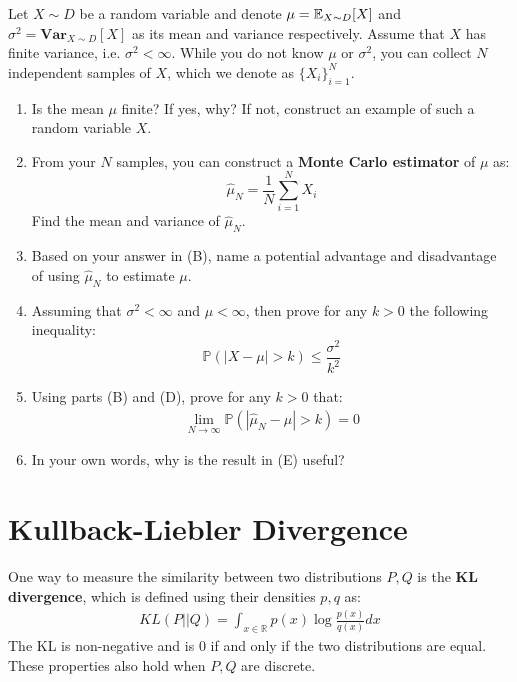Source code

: \documentclass[11pt]{article}
\begin{document}
Let $X \sim D$ be a random variable and denote $\mu = \mathbb{E}_{X \sim D}[X]$ and $\sigma^2 = \mathbf{Var}_{X\sim D}[X]$ as its mean and variance respectively. Assume that $X$ has finite variance, i.e. $\sigma^2 < \infty$. While you do not know $\mu$ or $\sigma^2$, you can collect $N$ independent samples of $X$, which we denote as $\{X_i\}_{i=1}^N$.
      \begin{enumerate}[label=(\Alph*)]
      
            \item Is the mean $\mu$ finite? If yes, why? If not, construct an example of such a random variable $X$.\\
            

            \item From your $N$ samples, you can construct a \textbf{Monte Carlo estimator} of $\mu$ as:
            $$\hat{\mu}_N = \frac{1}{N} \sum_{i=1}^{N} X_i$$
            Find the mean and variance of $\hat{\mu}_N$. \\
            
            \item Based on your answer in (B), name a potential advantage and disadvantage of using $\hat{\mu}_N$ to estimate $\mu$. 

                     
            \item Assuming that $\sigma^2<\infty$ and $\mu < \infty$, then prove for any $k > 0$ the following inequality:
            \[ \mathbb{P}(|X - \mu| > k) \leq \frac{\sigma^2}{k^2} \]
            

        
        \item Using parts (B) and (D), prove for any $k > 0$ that:
            \begin{align*}
                \lim_{N \rightarrow \infty} \mathbb{P}(|\hat{\mu}_N - \mu| > k) = 0
            \end{align*}
            
        \item In your own words, why is the result in (E) useful?
         

\end{enumerate}

\newpage 

    
\section{Kullback-Liebler Divergence}
    
One way to measure the similarity between two distributions $P,Q$ is the \textbf{KL divergence}, which is defined using their densities $p,q$ as:
\begin{align*}
    KL(P || Q) = \int_{x \in \mathbb{R}} p(x) \log \frac{p(x)}{q(x)} dx
\end{align*}
The KL is non-negative and is $0$ if and only if the two distributions are equal. These properties also hold when $P,Q$ are discrete.\\
\end{document}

==*==

### WHAT TO PRODUCE
Leave out the pictures and output everything else in the records exactly.

### RESULT FOR THIS EXERCISE
Source code

: \documentclass[11pt]{article}
\begin{document}
Let $X \sim D$ be a random variable and denote $\mu = \mathbb{E}_{X \sim D}[X]$ and $\sigma^2 = \mathbf{Var}_{X\sim D}[X]$ as its mean and variance respectively. Assume that $X$ has finite variance, i.e. $\sigma^2 < \infty$. While you do not know $\mu$ or $\sigma^2$, you can collect $N$ independent samples of $X$, which we denote as $\{X_i\}_{i=1}^N$.
      \begin{enumerate}[label=(\Alph*)]
      
            \item Is the mean $\mu$ finite? If yes, why? If not, construct an example of such a random variable $X$.\\
            

            \item From your $N$ samples, you can construct a \textbf{Monte Carlo estimator} of $\mu$ as:
            $$\hat{\mu}_N = \frac{1}{N} \sum_{i=1}^{N} X_i$$
            Find the mean and variance of $\hat{\mu}_N$. \\
            
            \item Based on your answer in (B), name a potential advantage and disadvantage of using $\hat{\mu}_N$ to estimate $\mu$. 

                     
            \item Assuming that $\sigma^2<\infty$ and $\mu < \infty$, then prove for any $k > 0$ the following inequality:
            \[ \mathbb{P}(|X - \mu| > k) \leq \frac{\sigma^2}{k^2} \]
            

        
        \item Using parts (B) and (D), prove for any $k > 0$ that:
            \begin{align*}
                \lim_{N \rightarrow \infty} \mathbb{P}(|\hat{\mu}_N - \mu| > k) = 0
            \end{align*}
            
        \item In your own words, why is the result in (E) useful?
         

\end{enumerate}

\newpage 

    
\section{Kullback-Liebler Divergence}
    
One way to measure the similarity between two distributions $P,Q$ is the \textbf{KL divergence}, which is defined using their densities $p,q$ as:
\begin{align*}
    KL(P || Q) = \int_{x \in \mathbb{R}} p(x) \log \frac{p(x)}{q(x)} dx
\end{align*}
The KL is non-negative and is $0$ if and only if the two distributions are equal. These properties also hold when $P,Q$ are discrete.\\
\end{document}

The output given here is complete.